Materials and Methods: This study was performed in theUrmia plain in west Azerbaijan Province. The study area is located on quaternary sediments and physiographically, this area is a part of a river alluvial plain with the gentle slope toward Urmia Lake. The mean annual precipitation and temperature of this area are 345.37 mm and 10.83 °C respectively and the soil moisture and temperature regimes are dry xeric and mesic respectively. In this study, eight soil profiles in quaternary sediments were dug and sampled and the morphological, physical, chemical and mineralogical properties were determined using standard methods.
Results and Discussion: According to the results, Illite, smectite, Kaolinite, chlorite, vermiculite and hydroxy interlayer vermiculite (HIV) were the dominant clay minerals in these soils. The origin of illite, chlorite and kaolinite were related to inheritance from parent material. Regarding to the present of some smectite in the parent material of these soils, some of smectites have been inherited from parent material. Nevertheless it seems that, the most of smectites in these soils have pedogenic origin. Based on mineralogical results and trends variation of smectite and illite along studied profiles, we concluded that some of smectites in these soils have been formed from illite transformation.

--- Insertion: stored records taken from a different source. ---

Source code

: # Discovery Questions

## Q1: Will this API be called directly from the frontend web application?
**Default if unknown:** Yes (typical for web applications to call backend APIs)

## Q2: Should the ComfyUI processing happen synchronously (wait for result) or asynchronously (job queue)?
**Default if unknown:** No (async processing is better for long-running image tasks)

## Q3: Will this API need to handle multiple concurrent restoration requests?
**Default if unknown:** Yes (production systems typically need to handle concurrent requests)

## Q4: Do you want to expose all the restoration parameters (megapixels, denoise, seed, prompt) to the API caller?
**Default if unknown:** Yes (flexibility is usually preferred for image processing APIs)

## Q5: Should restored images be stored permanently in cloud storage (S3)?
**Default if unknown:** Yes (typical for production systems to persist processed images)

In profiles 4 and 6, regarding to low depth water table and consequently poor drainage, high pH and high values of calcium and magnesium cations, provide suitable conditions for the neoformation of smectit and so, some of smectites have been formed via neoformation from soil solution. In these soils, vermiculites were pedogenic and have been formed during transformation of illite to smectite. Small amounts of hydroxy interlayer vermiculites were present in buried horizons and regarding that they were not present in parent material, it might be because these minerals are pedogenic and have been formed in a past wetter climate. The transformation of illite to smectite in lower horizons needs high moisture and regarding to recent semiarid climate of study area, the suitable amount of moisture for this transformation, especially in lower depths and also in buried horizons, is not present. Thus, it seems the transformation of illite to smectite in lower depths and buried horizons has been taken place in a wetter past climate. So we concluded that smectite and hydroxy interlayer vermiculite are evidences of a wetter past climate in this area.
Conclusion: In this study the origin of smectite in buried horizons was related to transformation of illite. According to high moisture condition which is necessary for the weathering of illite, the occurrence of this process related to more humid climate of the past. Additionally, the presence of hydroxy interlayer vermiculites was related to previously wetter climate as well. So results of this study can be used for recognition of climatic change in the study area.